Thursday, February 17, 2011

What I have been reading lately

Here are a few of the articles that have caught my attention recently:
  • Googler and AI guru Peter Norvig on what artificial intelligence has been able to do and what was a surprise ([1])

  • Watson's performance in Jeopardy was impressive, but even Google and Bing get the right answers to Jeopardy questions more often than the average human ([1])

  • The Google Translate app is downright amazing. Almost a babel fish in my ear, just remarkable. ([1])

  • Kicking off a project to rewrite code is a really bad idea, but people want to do it all the time ([1] [2])

  • Excellent answer on why Dropbox succeeded ([1])

  • Dilbert on the morality of using web click data. Ouch! ([1])

  • Old but good Slate article on why we don't have ubiquitous free Wifi. Makes me sad. ([1])

  • Enjoyable rant against stealth mode startups ([1])

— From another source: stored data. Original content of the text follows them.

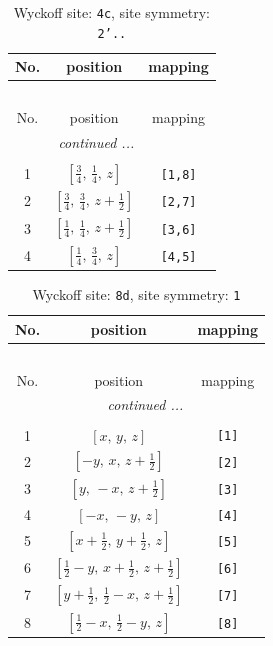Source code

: \documentclass[fleqn,8pt]{jsarticle}
\begin{document}
\renewcommand{\arraystretch}{1.2}
\begin{longtable}{ccc}
\caption{Wyckoff site: {\tt 4c}, site symmetry: {\tt 2'..}}
 \\
 \hline \hline
No. & position & mapping \\ \hline \endfirsthead

\multicolumn{2}{l}{\tablename\ \thetable{}} \\
 \hline \hline
No. & position & mapping \\ \hline \endhead

 \hline \hline
\multicolumn{2}{r}{\footnotesize\it continued ...} \\ \endfoot

 \hline \hline
\multicolumn{2}{r}{} \\ \endlastfoot

1 & $\left[ \frac{3}{4},\, \frac{1}{4},\, z \right]$ & {\tt [1,8]} \\ \hline
2 & $\left[ \frac{3}{4},\, \frac{3}{4},\, z + \frac{1}{2} \right]$ & {\tt [2,7]} \\ \hline
3 & $\left[ \frac{1}{4},\, \frac{1}{4},\, z + \frac{1}{2} \right]$ & {\tt [3,6]} \\ \hline
4 & $\left[ \frac{1}{4},\, \frac{3}{4},\, z \right]$ & {\tt [4,5]} \\
\end{longtable}
\renewcommand{\arraystretch}{1.2}
\begin{longtable}{ccc}
\caption{Wyckoff site: {\tt 8d}, site symmetry: {\tt 1}}
 \\
 \hline \hline
No. & position & mapping \\ \hline \endfirsthead

\multicolumn{2}{l}{\tablename\ \thetable{}} \\
 \hline \hline
No. & position & mapping \\ \hline \endhead

 \hline \hline
\multicolumn{2}{r}{\footnotesize\it continued ...} \\ \endfoot

 \hline \hline
\multicolumn{2}{r}{} \\ \endlastfoot

1 & $\left[ x,\, y,\, z \right]$ & {\tt [1]} \\ \hline
2 & $\left[ - y,\, x,\, z + \frac{1}{2} \right]$ & {\tt [2]} \\ \hline
3 & $\left[ y,\, - x,\, z + \frac{1}{2} \right]$ & {\tt [3]} \\ \hline
4 & $\left[ - x,\, - y,\, z \right]$ & {\tt [4]} \\ \hline
5 & $\left[ x + \frac{1}{2},\, y + \frac{1}{2},\, z \right]$ & {\tt [5]} \\ \hline
6 & $\left[ \frac{1}{2} - y,\, x + \frac{1}{2},\, z + \frac{1}{2} \right]$ & {\tt [6]} \\ \hline
7 & $\left[ y + \frac{1}{2},\, \frac{1}{2} - x,\, z + \frac{1}{2} \right]$ & {\tt [7]} \\ \hline
8 & $\left[ \frac{1}{2} - x,\, \frac{1}{2} - y,\, z \right]$ & {\tt [8]} \\
\end{longtable}
\end{document}
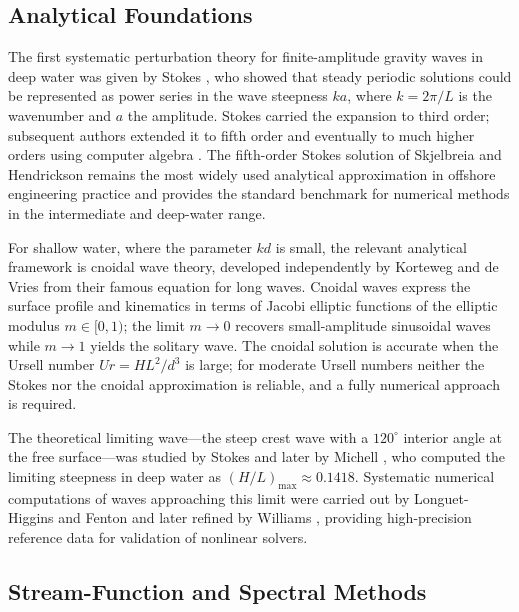 \documentclass[journal,10pt,twocolumn]{IEEEtran}
\begin{document}
\subsection{Analytical Foundations}

The first systematic perturbation theory for finite-amplitude gravity
waves in deep water was given by Stokes \cite{Stokes1847}, who showed
that steady periodic solutions could be represented as power series in
the wave steepness $ka$, where $k = 2\pi/L$ is the wavenumber and $a$
the amplitude.
Stokes carried the expansion to third order; subsequent authors
extended it to fifth order \cite{Skjelbreia1960} and eventually to
much higher orders using computer algebra
\cite{Schwartz1974,Longuet-Higgins1975}.
The fifth-order Stokes solution of Skjelbreia and Hendrickson
\cite{Skjelbreia1960} remains the most widely used analytical
approximation in offshore engineering practice and provides the
standard benchmark for numerical methods in the intermediate and
deep-water range.

For shallow water, where the parameter $kd$ is small, the relevant
analytical framework is cnoidal wave theory, developed independently
by Korteweg and de Vries \cite{KortewegDeVries1895} from their
famous equation for long waves.
Cnoidal waves express the surface profile and kinematics in terms of
Jacobi elliptic functions of the elliptic modulus $m \in [0,1)$;
the limit $m \to 0$ recovers small-amplitude sinusoidal waves while
$m \to 1$ yields the solitary wave.
The cnoidal solution is accurate when the Ursell number
$Ur = HL^2/d^3$ is large; for moderate Ursell numbers neither
the Stokes nor the cnoidal approximation is reliable, and a fully
numerical approach is required.

The theoretical limiting wave---the steep crest wave with a $120^\circ$
interior angle at the free surface---was studied by Stokes and later
by Michell \cite{Michell1893}, who computed the limiting steepness in
deep water as $(H/L)_{\max} \approx 0.1418$.
Systematic numerical computations of waves approaching this limit were
carried out by Longuet-Higgins and Fenton \cite{LonguetHiggins1974}
and later refined by Williams \cite{Williams1981}, providing
high-precision reference data for validation of nonlinear solvers.

\subsection{Stream-Function and Spectral Methods}
\end{document}
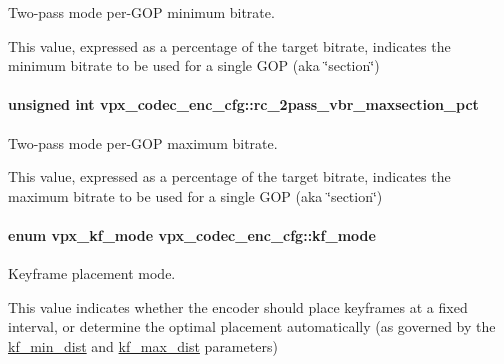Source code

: Two-\/pass mode per-\/\+G\+OP minimum bitrate. 

This value, expressed as a percentage of the target bitrate, indicates the minimum bitrate to be used for a single G\+OP (aka \char`\"{}section\char`\"{}) 
\paragraph[{\texorpdfstring{rc\+\_\+2pass\+\_\+vbr\+\_\+maxsection\+\_\+pct}{rc_2pass_vbr_maxsection_pct}}]{\setlength{\rightskip}{0pt plus 5cm}unsigned int vpx\+\_\+codec\+\_\+enc\+\_\+cfg\+::rc\+\_\+2pass\+\_\+vbr\+\_\+maxsection\+\_\+pct}\hypertarget{structvpx__codec__enc__cfg_ab5212050b71b2d9f4dc663caa496949e}{}\label{structvpx__codec__enc__cfg_ab5212050b71b2d9f4dc663caa496949e}


Two-\/pass mode per-\/\+G\+OP maximum bitrate. 

This value, expressed as a percentage of the target bitrate, indicates the maximum bitrate to be used for a single G\+OP (aka \char`\"{}section\char`\"{}) 
\paragraph[{\texorpdfstring{kf\+\_\+mode}{kf_mode}}]{\setlength{\rightskip}{0pt plus 5cm}enum {\bf vpx\+\_\+kf\+\_\+mode} vpx\+\_\+codec\+\_\+enc\+\_\+cfg\+::kf\+\_\+mode}\hypertarget{structvpx__codec__enc__cfg_a491d67f061dcdb13f60c017563e9d788}{}\label{structvpx__codec__enc__cfg_a491d67f061dcdb13f60c017563e9d788}


Keyframe placement mode. 

This value indicates whether the encoder should place keyframes at a fixed interval, or determine the optimal placement automatically (as governed by the \hyperlink{structvpx__codec__enc__cfg_a0a7b5444ecb09745cbe8d5af17553846}{kf\+\_\+min\+\_\+dist} and \hyperlink{structvpx__codec__enc__cfg_ae018440136e271743376730413d25a9b}{kf\+\_\+max\+\_\+dist} parameters) 
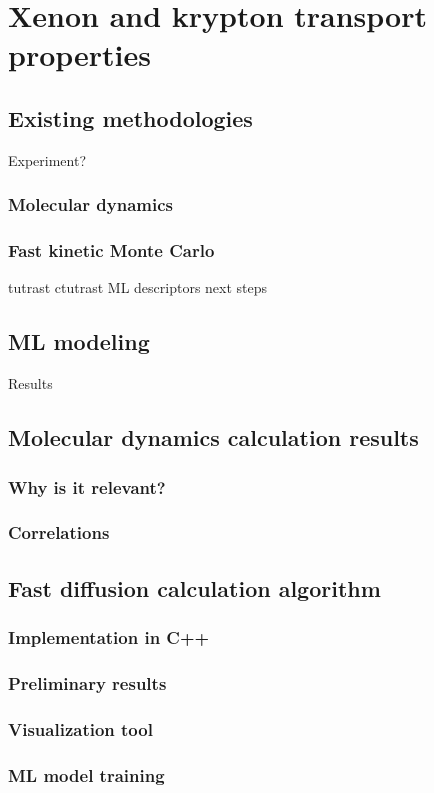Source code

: \documentclass[main]{subfiles}
\begin{document}
\chapter{Xenon and krypton transport properties}
\vspace*{-1\baselineskip}

\section{Existing methodologies}

Experiment?


\subsection{Molecular dynamics}

\subsection{Fast kinetic Monte Carlo}
tutrast
ctutrast\cite{Mace_2019}
ML descriptors
next steps

\section{ML modeling}

Results

\section{Molecular dynamics calculation results}

\subsection{Why is it relevant?}

\subsection{Correlations}

\section{Fast diffusion calculation algorithm}

\subsection{Implementation in C++}

\subsection{Preliminary results}

\subsection{Visualization tool}

\subsection{ML model training}

\OnlyInSubfile{\printglobalbibliography}
\end{document}
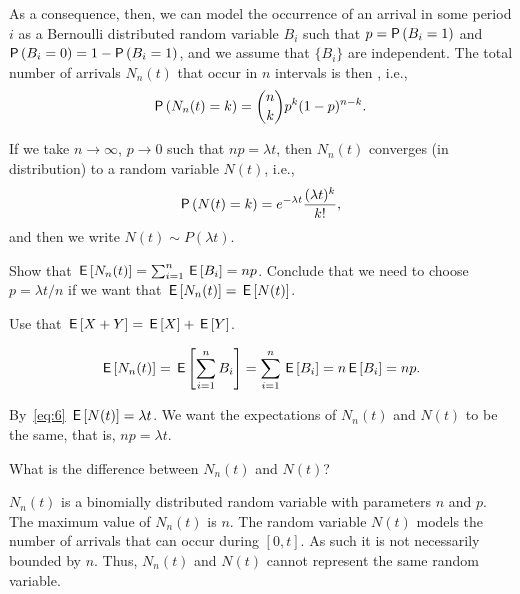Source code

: As a consequence, then, we can model the occurrence of an arrival in
some period $i$ as a Bernoulli distributed random variable $B_i$ such
that $p=\P{B_i =1}$ and $\P{B_i=0} = 1-\P{B_i = 1}$, and we assume that
$\{B_i\}$ are independent. The total number of arrivals $N_n(t)$ that
occur in $n$ intervals is then , i.e., 
\begin{equation}\label{eq:bin}
  \P{N_n(t) = k} = {n \choose k} p^k (1-p)^{n-k}.
\end{equation}

If we take $n\to\infty$, $p\to0$ such that $n p=\lambda t$, then $N_n(t)$ converges (in distribution) to a  random variable $N(t)$, i.e., 
\begin{equation}\label{eq:pois}
  \P{N(t) = k} = 
e^{-\lambda t} \frac{(\lambda t)^k}{k!}, 
\end{equation}
and then we write $N(t)\sim P(\lambda t)$.


\begin{extra}
Show that $\,\mathsf{E}\left[N_n(t)\right] = \sum_{i=1}^n \,\mathsf{E}\left[B_i\right] = n p$. Conclude that we need to choose $p = \lambda t/n$ if we want that $\,\mathsf{E}\left[N_n(t)\right] = \,\mathsf{E}\left[N(t)\right]$.
\begin{hint}
Use that $\,\mathsf{E}\left[X+Y\right] = \,\mathsf{E}\left[X\right] + \,\mathsf{E}\left[Y\right]$. 
\end{hint}
\begin{solution}
  \begin{equation*}
    \,\mathsf{E}\left[N_n(t)\right] = \,\mathsf{E}\left[\sum_{i=1}^n {B_i}\right] = \sum_{i=1}^n \,\mathsf{E}\left[B_i\right] = n \,\mathsf{E}\left[B_i\right] = n p.
  \end{equation*}

 By~\eqref{eq:6} $\,\mathsf{E}\left[N(t)\right] = \lambda t$.  We want the expectations of $N_n(t)$ and $N(t)$ to be the same,  that is, $n p = \lambda t$. 
\end{solution}
\end{extra}

\begin{extra}
What is the difference between $N_n(t)$ and $N(t)$?
\begin{solution}
  $N_n(t)$ is a binomially distributed random variable with parameters $n$ and $p$.
  The maximum value of $N_n(t)$ is $n$.
  The random variable $N(t)$ models the number of arrivals that can occur during $[0,t]$.
  As such it is not necessarily bounded by $n$.
  Thus, $N_n(t)$ and $N(t)$ cannot represent the same random variable.
\end{solution}
\end{extra}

  • Internet investment funds and unprofitable companies going public? The dot-com bubble is back, baby! ([1] [2])
More in my shared items microblogging stream or, better yet, if you use Google Reader, search for me and follow my shared items there.

4 comments:

Jorrit said...

Regarding the rewrite piece of Joel: I still wonder how Firefox would have looked like when they didn't throw away the Netscape code. However, his point is of course that if Firefox had been developed as a commercial product, the company would have gone broke before Firefox 1.0

Unknown said...

I haven't tried the Google Translate app, and I trust you that it is remarkable. But I use translate.google.com regularly and usually find it lacking; I nearly always have to post-process the results manually to get something that works.

Bob Carpenter said...

I liked the list, but have to disagree with the one on code rewrites.

Like other code activities, refactoring or major rewrites of code can be useful. Over 8 years, I rewrote large chunks of LingPipe twice. The first time was for version 3.0 when Java introduced generics; I waited until Sun had removed support for JVMs that didn't handle generics. The second time was for version 4.0 when I got rid of all the old-style deprecated code that resulted from 3.0.

I borrowed the two-stage refactoring idea from Lucene -- they used it to bridge their 2.4 to 3.0 transition with a 2.9 that had all the features of 3.0, but was still forward/backward compatible.

While at SpeechWorks, we rewrote the code base twice over two years. First was to refactor some component interfaces and add more flexible semantic grammars and introduce wide chars. The second was to completely rebuild the lower-middle stages of speech rec using finite state transducer libraries licensed from AT&T.

Greg Linden said...

Hi, Bob. I think we might be agreeing more than disagreeing on the code rewrites. Specifically, I think refactoring is great, just that it should always be done with some other goal in mind.

Taking your SpeechWorks example, improving the speech recognition by rewriting the lower layers was an example of refactoring with a larger goal in mind, improving the performance of the speech recognition.

I (and I think Joel Spolsky) object to refactoring for the purpose of refactoring, without any other business goal. But, spending time refactoring as part of every and any project is a very good thing to do.